Remember Facebook in its infancy? You needed a college email to join, and updating your status in the third person was the height of social media sophistication. I can still picture myself, a freshman at Michigan State, crafting carefully worded updates:
Renee feels thankful for supportive friends and family.
Renee is praying for a successful cycle.
Renee has 18 tiny follicles! 18!!!! A beautiful Jewish number! L’chaim!

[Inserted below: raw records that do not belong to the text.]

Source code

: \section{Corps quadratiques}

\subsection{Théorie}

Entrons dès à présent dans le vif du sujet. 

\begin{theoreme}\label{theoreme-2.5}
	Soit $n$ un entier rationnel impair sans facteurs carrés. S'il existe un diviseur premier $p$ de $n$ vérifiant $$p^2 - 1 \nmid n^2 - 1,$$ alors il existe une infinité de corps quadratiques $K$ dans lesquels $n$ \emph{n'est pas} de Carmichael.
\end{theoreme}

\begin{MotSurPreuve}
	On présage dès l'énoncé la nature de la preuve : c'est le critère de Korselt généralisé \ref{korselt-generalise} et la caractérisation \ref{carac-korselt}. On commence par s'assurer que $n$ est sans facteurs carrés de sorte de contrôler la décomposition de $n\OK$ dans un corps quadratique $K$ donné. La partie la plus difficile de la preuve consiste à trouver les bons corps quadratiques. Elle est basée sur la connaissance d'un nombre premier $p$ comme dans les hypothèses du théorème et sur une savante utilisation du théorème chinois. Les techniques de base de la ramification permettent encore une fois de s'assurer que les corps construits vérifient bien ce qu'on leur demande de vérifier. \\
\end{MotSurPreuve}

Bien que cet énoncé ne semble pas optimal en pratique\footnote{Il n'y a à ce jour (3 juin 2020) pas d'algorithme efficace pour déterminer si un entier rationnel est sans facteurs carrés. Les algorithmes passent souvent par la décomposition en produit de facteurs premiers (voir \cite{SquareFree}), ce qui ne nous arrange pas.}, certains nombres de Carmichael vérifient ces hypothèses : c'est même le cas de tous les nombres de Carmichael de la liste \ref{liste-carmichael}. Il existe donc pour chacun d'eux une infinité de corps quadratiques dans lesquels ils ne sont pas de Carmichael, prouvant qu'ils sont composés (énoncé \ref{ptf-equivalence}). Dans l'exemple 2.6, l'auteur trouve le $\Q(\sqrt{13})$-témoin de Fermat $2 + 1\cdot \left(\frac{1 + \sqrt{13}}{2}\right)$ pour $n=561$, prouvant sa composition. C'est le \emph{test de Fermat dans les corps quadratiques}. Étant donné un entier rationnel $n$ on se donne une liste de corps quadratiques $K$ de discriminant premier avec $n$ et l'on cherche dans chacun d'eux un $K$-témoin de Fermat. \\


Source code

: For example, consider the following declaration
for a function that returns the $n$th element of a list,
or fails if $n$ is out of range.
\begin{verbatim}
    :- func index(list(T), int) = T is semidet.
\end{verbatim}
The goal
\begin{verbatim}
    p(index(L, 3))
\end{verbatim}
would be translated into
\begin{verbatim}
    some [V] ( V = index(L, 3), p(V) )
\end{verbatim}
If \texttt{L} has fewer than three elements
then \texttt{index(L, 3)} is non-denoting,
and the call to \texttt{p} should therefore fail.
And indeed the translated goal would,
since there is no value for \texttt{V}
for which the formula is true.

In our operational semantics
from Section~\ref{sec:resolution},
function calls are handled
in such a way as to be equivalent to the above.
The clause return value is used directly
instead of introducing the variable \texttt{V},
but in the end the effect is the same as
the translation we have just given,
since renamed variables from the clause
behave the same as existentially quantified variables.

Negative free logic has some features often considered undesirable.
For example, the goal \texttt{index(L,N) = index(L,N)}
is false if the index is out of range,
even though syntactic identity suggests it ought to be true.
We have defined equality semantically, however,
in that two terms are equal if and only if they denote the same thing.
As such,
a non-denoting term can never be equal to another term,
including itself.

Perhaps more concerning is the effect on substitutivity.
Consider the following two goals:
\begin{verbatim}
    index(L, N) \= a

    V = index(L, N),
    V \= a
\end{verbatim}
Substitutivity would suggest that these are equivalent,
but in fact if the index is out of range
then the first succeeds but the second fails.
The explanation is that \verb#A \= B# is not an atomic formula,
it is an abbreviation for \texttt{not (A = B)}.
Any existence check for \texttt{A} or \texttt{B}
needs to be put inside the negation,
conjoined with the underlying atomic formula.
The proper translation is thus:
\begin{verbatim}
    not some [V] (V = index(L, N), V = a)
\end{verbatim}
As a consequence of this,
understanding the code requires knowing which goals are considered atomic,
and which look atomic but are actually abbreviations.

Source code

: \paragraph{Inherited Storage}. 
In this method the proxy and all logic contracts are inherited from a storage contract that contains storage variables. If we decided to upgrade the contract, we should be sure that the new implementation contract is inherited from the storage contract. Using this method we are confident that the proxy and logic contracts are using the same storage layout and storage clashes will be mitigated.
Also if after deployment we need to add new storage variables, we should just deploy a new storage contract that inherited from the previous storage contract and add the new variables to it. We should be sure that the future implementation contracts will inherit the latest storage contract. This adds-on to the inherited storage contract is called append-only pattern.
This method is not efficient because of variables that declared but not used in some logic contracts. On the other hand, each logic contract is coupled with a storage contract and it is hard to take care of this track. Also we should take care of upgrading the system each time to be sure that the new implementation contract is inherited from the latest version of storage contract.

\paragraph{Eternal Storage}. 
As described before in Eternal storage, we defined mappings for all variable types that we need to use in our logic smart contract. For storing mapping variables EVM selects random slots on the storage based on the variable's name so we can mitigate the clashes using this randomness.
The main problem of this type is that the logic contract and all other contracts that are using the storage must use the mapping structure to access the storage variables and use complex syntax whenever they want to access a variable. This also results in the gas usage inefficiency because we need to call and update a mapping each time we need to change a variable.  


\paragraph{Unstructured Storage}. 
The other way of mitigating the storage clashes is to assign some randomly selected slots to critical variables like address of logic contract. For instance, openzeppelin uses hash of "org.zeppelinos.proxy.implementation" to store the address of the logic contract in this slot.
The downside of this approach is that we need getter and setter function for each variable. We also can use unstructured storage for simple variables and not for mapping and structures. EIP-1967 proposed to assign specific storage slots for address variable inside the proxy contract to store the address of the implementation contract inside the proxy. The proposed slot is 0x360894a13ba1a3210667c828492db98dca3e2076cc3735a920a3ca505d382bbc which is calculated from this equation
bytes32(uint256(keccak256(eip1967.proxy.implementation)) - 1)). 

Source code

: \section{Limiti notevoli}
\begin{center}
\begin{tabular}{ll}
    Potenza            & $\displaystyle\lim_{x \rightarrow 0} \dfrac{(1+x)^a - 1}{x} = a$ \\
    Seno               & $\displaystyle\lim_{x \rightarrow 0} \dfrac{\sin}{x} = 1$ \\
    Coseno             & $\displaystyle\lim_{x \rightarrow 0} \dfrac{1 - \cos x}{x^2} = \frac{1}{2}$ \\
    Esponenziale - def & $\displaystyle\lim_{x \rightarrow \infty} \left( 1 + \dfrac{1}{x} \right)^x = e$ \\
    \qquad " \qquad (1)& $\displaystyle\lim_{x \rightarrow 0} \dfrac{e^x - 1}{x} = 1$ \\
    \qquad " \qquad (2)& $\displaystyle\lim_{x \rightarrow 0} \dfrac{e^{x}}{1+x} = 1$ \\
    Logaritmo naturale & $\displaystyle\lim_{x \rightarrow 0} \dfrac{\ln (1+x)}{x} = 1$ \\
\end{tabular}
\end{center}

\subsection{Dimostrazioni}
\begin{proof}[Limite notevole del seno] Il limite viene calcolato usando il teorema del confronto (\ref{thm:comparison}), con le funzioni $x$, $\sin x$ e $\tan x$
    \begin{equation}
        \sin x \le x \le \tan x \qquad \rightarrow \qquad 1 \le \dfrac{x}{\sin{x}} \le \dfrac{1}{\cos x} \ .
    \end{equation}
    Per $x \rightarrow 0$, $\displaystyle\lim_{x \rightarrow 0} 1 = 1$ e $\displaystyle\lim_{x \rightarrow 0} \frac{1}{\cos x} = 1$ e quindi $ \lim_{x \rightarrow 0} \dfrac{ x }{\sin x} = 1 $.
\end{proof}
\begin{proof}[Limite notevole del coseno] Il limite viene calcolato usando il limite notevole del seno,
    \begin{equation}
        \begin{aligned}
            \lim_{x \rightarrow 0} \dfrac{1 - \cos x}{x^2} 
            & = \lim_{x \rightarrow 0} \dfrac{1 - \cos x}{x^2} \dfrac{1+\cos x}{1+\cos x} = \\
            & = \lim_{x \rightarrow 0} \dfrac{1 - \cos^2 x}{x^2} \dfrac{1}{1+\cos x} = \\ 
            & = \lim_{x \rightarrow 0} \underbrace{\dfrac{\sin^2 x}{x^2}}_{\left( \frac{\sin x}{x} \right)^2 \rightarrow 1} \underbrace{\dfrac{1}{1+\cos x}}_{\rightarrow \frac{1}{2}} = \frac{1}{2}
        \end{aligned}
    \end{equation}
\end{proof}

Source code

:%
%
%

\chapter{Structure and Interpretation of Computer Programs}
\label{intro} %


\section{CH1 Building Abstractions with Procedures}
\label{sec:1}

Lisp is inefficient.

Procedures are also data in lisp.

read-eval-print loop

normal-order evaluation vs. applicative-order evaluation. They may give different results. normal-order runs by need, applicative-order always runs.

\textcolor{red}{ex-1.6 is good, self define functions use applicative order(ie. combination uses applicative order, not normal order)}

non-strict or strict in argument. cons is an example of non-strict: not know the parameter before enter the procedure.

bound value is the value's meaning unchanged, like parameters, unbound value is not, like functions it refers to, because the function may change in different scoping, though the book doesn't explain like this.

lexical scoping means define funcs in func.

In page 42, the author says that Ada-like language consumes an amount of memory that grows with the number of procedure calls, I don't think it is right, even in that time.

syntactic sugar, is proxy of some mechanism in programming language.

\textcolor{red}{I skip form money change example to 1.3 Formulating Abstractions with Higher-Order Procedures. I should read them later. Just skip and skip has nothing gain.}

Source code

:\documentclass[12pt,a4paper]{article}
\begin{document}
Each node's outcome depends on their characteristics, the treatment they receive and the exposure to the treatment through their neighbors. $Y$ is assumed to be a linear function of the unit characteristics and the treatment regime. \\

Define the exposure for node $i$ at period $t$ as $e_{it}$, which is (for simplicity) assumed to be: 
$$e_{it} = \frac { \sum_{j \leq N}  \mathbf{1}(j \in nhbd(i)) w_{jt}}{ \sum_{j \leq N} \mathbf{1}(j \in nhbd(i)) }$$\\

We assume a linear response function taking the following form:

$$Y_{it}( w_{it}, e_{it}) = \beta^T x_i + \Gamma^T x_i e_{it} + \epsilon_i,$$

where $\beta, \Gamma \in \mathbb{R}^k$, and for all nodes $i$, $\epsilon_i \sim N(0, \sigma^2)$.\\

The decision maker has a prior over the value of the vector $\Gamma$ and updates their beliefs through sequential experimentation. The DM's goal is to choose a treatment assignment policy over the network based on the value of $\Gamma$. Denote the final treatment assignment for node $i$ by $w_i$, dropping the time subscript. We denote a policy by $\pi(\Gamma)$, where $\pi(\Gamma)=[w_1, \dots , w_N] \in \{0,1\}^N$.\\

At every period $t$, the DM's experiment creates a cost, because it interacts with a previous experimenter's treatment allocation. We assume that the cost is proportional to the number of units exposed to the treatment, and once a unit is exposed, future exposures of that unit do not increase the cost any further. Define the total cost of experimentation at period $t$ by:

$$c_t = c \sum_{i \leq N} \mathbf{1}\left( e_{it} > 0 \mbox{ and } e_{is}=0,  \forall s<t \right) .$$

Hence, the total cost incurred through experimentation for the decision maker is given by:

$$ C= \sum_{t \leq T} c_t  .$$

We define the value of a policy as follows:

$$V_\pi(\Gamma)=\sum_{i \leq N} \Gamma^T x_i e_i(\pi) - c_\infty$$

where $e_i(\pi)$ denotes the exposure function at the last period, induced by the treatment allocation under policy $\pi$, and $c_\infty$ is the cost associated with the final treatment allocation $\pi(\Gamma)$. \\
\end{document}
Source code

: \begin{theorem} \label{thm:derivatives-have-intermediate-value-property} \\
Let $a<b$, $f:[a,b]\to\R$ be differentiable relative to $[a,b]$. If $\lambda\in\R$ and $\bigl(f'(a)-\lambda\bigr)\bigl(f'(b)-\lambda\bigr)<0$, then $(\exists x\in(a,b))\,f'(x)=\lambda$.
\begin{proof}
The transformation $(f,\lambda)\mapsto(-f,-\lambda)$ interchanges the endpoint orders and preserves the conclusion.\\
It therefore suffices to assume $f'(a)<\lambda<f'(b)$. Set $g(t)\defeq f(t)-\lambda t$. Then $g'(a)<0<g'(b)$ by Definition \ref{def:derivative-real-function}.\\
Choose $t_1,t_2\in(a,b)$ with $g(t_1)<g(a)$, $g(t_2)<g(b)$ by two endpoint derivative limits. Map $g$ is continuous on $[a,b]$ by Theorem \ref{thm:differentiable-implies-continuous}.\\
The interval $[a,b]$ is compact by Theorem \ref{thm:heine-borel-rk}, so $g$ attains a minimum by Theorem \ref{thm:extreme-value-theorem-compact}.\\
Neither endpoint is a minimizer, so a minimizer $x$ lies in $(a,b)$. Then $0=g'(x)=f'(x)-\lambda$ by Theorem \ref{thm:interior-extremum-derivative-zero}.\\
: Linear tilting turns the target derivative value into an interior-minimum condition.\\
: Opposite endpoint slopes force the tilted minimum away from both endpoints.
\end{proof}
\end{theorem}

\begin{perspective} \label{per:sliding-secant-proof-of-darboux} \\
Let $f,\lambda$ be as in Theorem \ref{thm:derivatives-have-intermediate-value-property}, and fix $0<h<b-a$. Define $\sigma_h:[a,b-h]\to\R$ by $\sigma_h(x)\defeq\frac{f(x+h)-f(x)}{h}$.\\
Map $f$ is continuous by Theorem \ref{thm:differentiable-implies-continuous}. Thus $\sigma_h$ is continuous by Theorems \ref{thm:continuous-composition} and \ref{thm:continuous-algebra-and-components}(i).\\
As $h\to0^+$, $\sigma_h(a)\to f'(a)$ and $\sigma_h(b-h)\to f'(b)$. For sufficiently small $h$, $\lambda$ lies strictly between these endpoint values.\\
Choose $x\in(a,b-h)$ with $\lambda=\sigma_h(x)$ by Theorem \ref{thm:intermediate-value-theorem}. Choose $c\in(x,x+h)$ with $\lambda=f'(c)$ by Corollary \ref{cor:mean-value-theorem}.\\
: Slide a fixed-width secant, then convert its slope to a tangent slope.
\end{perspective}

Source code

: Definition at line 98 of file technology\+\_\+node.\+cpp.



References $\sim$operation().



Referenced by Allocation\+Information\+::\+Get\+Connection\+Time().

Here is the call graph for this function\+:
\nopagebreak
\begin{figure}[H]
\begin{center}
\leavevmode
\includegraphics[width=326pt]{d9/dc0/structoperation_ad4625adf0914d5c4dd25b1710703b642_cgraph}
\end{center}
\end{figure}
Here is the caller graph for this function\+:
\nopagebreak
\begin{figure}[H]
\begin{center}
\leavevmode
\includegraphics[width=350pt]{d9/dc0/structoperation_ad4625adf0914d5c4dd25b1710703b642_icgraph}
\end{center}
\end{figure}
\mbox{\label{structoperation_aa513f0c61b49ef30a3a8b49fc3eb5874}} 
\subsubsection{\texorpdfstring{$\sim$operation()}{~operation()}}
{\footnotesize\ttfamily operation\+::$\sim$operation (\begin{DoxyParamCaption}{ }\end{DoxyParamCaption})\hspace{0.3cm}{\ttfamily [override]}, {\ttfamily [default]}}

Fast forward twenty years, and I’ve replaced those carefully curated updates with a very different kind of status: poked. A lot. Not in the flirty, early Facebook sense, but in the very literal, science-y sense. Twelve pokes in six days, to be exact. Each one a tiny jab of hope, a desperate plea for my body to cooperate.
I’ve traded the anticipation of a Facebook poke for the daily ritual of blood draws and ultrasounds. The wait for results is a different kind of agony, a silent countdown that stretches into an eternity. While the actual clinic visits are swift and efficient, the hours between leaving the office and receiving the call with the hormone update feel like days.
Today’s news wasn’t what I hoped for. The follicles, once a promising number, have stalled in their growth. The initial relief of a normal ovarian reserve has given way to the anxiety of this new hurdle. It’s a rollercoaster, and I’m hanging on for new life.
But I’m not giving up. I’m talking kindly to my ovaries, offering encouragement and positive affirmations. I’m a firm believer in the power of science, prayer, and a little bit of self-compassion. I know this journey is tough, but I’m determined to see it through. After all, I’ve already survived twelve pokes.